LOCAL L.A. Now

As California drought gets worse, water use dips modestly

Amid worsening drought conditions, state reports water consumption in state has declined modestly

Amid signs that California's drought conditions are worsening, the state reported that water consumption in the state has declined modestly.

The State Water Resources Control Board reported that water use was down 5% through May. The report was based on a survey of water suppliers. More details on the report can be found here.

"While water conservation has been encouraged by urban water suppliers, measured water use hasn’t yet met a 20 percent voluntary reduction of water use called for by Governor Brown in two emergency drought declarations this year," the report said.

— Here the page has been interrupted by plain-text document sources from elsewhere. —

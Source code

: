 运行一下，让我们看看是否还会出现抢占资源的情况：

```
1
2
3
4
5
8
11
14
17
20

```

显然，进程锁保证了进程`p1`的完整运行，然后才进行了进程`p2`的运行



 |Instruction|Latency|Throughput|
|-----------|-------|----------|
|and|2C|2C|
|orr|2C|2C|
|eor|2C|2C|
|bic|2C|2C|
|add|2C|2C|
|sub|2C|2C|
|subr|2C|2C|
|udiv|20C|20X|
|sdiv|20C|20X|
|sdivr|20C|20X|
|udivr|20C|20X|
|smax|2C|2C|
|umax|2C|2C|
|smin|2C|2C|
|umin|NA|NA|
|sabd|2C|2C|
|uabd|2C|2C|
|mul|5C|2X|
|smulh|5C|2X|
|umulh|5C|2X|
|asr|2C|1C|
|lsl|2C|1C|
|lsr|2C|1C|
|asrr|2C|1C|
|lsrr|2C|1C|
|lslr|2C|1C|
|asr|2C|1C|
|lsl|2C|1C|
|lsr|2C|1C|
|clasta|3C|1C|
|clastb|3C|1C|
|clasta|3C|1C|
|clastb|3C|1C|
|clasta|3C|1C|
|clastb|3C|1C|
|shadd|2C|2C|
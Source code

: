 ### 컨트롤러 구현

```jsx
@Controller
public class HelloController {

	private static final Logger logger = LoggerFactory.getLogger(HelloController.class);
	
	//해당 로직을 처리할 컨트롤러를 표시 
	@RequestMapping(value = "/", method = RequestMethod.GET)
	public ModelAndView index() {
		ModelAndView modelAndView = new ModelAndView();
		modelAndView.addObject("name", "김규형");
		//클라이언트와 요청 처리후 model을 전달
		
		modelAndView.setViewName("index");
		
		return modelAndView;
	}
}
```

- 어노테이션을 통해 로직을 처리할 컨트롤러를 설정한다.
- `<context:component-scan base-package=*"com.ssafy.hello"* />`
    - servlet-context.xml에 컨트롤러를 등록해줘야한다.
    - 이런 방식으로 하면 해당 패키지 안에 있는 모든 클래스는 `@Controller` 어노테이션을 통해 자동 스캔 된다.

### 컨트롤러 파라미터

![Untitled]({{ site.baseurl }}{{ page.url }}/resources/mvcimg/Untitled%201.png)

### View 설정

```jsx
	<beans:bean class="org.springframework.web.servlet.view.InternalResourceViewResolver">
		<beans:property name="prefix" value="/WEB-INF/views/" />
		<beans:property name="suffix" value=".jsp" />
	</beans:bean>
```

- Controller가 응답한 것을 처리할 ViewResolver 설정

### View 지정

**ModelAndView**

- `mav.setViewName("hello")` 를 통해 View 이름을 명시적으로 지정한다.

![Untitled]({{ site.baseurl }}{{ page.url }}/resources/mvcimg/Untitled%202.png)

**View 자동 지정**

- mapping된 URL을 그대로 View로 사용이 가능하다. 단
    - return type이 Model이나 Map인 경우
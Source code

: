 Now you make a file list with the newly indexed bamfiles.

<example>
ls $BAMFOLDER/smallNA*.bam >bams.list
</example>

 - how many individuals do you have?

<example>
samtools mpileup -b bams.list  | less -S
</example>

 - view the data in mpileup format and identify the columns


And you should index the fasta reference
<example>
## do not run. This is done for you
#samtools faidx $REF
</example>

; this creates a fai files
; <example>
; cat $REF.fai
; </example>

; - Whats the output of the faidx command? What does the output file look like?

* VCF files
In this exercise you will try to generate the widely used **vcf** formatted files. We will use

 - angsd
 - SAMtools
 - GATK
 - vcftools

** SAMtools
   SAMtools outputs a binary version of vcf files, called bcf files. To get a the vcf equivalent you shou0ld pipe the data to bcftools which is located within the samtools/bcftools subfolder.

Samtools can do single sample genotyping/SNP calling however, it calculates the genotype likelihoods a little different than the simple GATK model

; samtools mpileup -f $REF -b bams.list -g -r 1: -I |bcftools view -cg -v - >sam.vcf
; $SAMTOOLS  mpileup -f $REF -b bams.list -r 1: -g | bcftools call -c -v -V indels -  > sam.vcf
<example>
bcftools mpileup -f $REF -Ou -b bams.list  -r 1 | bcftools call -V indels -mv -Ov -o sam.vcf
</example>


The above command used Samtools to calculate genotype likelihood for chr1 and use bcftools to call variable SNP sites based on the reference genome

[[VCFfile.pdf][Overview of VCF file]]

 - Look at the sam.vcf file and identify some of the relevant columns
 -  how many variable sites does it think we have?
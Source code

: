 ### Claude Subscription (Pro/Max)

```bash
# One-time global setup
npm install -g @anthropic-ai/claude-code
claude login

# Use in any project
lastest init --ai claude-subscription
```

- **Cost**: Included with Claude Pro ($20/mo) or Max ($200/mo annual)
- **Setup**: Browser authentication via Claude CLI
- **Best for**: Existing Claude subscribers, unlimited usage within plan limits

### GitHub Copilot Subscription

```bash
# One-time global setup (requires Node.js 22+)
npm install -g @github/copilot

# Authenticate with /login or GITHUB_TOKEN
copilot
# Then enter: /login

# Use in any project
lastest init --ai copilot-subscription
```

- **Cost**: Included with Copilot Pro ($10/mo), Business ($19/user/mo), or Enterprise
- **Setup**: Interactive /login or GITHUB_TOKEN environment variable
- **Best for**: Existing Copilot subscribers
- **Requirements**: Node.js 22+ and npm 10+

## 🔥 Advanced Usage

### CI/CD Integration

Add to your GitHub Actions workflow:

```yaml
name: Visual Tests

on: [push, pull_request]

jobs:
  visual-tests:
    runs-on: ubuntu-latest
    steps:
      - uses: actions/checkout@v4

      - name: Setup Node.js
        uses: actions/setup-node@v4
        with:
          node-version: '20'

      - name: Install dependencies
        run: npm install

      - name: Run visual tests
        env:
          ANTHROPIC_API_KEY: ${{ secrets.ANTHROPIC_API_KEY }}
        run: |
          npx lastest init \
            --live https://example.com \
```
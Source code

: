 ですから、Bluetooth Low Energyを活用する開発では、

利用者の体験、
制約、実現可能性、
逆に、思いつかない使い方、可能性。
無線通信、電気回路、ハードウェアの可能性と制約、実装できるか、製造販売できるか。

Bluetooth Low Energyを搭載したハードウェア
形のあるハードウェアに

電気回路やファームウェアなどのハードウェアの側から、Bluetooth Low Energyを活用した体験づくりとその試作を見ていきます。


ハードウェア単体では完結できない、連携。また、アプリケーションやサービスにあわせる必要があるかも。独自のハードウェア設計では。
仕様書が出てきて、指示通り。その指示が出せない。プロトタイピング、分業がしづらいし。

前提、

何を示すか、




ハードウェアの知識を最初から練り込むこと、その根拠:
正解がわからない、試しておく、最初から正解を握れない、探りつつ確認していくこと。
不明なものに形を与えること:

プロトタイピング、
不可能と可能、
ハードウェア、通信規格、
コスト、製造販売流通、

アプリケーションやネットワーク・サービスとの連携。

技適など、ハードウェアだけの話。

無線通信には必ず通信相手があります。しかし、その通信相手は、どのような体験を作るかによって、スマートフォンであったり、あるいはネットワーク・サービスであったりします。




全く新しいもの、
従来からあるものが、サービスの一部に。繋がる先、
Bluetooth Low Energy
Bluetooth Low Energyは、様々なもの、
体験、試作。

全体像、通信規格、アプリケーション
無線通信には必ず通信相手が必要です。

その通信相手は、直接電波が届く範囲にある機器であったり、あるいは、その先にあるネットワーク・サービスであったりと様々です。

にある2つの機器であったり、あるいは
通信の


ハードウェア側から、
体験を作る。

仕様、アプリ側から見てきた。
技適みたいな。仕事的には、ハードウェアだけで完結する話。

"Exceptional" drought conditions have spread in Central California since a week ago, National Weather Service officials said. Areas in Northern California have also moved into this category since last week, according to the U.S. Drought Monitor.

Almost 33% of the state faces exceptional drought conditions. About 25% of the state faced those conditions last week.

Every part of California remains in what is considered severe drought. 

A year ago, no part of the state was in exceptional drought conditions, the weather service said.

The drought has prompted water conservation efforts as well as rationing in some parts of the state. L.A. saw record dry conditions this winter, and snowfall in the Sierras has also been significantly down.

But the political impact of the drought has been a subject of debate.

A USC Dornsife/Los Angeles Times poll in June found most Californians surveyed saying the statewide drought has had little or no effect on their daily lives, and a majority oppose the suspension of environmental protections or large-scale public spending to boost water supplies.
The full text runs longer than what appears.